(Stored items)
########################################
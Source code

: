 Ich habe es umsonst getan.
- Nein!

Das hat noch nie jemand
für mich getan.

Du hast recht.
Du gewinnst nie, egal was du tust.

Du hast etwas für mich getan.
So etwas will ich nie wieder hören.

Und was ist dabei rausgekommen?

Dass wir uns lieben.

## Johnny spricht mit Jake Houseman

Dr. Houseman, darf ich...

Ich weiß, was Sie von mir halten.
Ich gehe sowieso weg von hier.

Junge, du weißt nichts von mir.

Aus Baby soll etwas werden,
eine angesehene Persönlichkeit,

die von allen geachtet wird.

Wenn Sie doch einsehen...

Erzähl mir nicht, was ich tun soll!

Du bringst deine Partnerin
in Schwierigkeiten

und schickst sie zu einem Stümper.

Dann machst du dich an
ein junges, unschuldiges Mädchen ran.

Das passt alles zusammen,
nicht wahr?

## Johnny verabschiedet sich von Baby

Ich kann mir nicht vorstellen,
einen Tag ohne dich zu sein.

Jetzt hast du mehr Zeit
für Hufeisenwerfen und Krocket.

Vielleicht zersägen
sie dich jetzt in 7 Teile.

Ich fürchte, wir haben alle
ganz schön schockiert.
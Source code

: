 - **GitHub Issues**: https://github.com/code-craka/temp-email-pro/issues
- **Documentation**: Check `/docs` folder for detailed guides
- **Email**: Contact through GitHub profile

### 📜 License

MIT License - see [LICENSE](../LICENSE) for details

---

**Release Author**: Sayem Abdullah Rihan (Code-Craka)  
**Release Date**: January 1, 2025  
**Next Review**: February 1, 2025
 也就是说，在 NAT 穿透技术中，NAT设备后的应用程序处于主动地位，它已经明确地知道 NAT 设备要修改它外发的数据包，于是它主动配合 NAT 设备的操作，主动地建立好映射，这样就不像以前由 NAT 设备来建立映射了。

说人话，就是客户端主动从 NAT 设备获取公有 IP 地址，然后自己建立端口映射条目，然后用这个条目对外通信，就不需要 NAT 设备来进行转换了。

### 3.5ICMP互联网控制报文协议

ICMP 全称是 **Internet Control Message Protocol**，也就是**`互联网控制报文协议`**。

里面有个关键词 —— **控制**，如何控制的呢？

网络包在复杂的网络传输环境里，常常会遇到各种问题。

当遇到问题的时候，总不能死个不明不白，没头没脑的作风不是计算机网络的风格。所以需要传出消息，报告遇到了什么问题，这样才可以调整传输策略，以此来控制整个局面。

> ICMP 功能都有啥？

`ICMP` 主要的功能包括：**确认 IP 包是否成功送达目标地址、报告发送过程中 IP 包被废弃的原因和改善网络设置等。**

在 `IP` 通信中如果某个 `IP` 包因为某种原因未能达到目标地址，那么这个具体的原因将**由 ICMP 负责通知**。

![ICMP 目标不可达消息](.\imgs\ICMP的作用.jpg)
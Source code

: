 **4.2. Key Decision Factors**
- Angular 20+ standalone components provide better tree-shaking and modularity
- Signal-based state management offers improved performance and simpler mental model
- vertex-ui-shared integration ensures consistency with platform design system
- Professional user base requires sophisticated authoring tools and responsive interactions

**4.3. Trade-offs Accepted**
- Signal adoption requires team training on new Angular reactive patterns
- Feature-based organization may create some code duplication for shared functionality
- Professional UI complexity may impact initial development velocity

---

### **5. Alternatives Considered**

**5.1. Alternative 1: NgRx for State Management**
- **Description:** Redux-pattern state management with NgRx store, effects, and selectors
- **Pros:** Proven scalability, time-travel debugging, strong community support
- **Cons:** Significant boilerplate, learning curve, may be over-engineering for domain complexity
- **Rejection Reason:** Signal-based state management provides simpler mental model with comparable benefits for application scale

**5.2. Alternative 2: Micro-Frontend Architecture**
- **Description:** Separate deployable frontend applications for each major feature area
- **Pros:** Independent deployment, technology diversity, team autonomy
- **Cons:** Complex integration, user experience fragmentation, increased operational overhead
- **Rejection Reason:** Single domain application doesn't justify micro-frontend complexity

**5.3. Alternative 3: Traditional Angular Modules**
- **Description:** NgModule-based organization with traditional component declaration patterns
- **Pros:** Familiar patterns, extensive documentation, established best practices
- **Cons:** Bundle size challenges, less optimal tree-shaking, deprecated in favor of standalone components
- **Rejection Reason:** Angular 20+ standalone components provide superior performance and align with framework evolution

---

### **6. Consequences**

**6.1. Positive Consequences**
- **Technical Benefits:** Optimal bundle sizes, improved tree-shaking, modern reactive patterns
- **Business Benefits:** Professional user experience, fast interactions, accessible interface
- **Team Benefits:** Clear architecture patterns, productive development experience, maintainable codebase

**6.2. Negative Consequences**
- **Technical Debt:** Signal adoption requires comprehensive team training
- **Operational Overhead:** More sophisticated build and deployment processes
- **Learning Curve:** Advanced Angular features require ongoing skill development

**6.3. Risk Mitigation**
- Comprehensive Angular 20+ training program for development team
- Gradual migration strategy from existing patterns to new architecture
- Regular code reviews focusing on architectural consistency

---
########################################
### Action item:
All that should be written out is the stretch of lines above between the one holding "也就是说，在 NAT 穿透技术中，NAT设备后的应用程序处于主动地位，它已经明确地知道" and the one holding "- Signal adoption", inclusive, exactly as given.

### Exercise response:
 也就是说，在 NAT 穿透技术中，NAT设备后的应用程序处于主动地位，它已经明确地知道 NAT 设备要修改它外发的数据包，于是它主动配合 NAT 设备的操作，主动地建立好映射，这样就不像以前由 NAT 设备来建立映射了。

说人话，就是客户端主动从 NAT 设备获取公有 IP 地址，然后自己建立端口映射条目，然后用这个条目对外通信，就不需要 NAT 设备来进行转换了。

### 3.5ICMP互联网控制报文协议

ICMP 全称是 **Internet Control Message Protocol**，也就是**`互联网控制报文协议`**。

里面有个关键词 —— **控制**，如何控制的呢？

网络包在复杂的网络传输环境里，常常会遇到各种问题。

当遇到问题的时候，总不能死个不明不白，没头没脑的作风不是计算机网络的风格。所以需要传出消息，报告遇到了什么问题，这样才可以调整传输策略，以此来控制整个局面。

> ICMP 功能都有啥？

`ICMP` 主要的功能包括：**确认 IP 包是否成功送达目标地址、报告发送过程中 IP 包被废弃的原因和改善网络设置等。**

在 `IP` 通信中如果某个 `IP` 包因为某种原因未能达到目标地址，那么这个具体的原因将**由 ICMP 负责通知**。

![ICMP 目标不可达消息](.\imgs\ICMP的作用.jpg)
Source code

: **4.2. Key Decision Factors**
- Angular 20+ standalone components provide better tree-shaking and modularity
- Signal-based state management offers improved performance and simpler mental model
- vertex-ui-shared integration ensures consistency with platform design system
- Professional user base requires sophisticated authoring tools and responsive interactions

**4.3. Trade-offs Accepted**
- Signal adoption requires team training on new Angular reactive patterns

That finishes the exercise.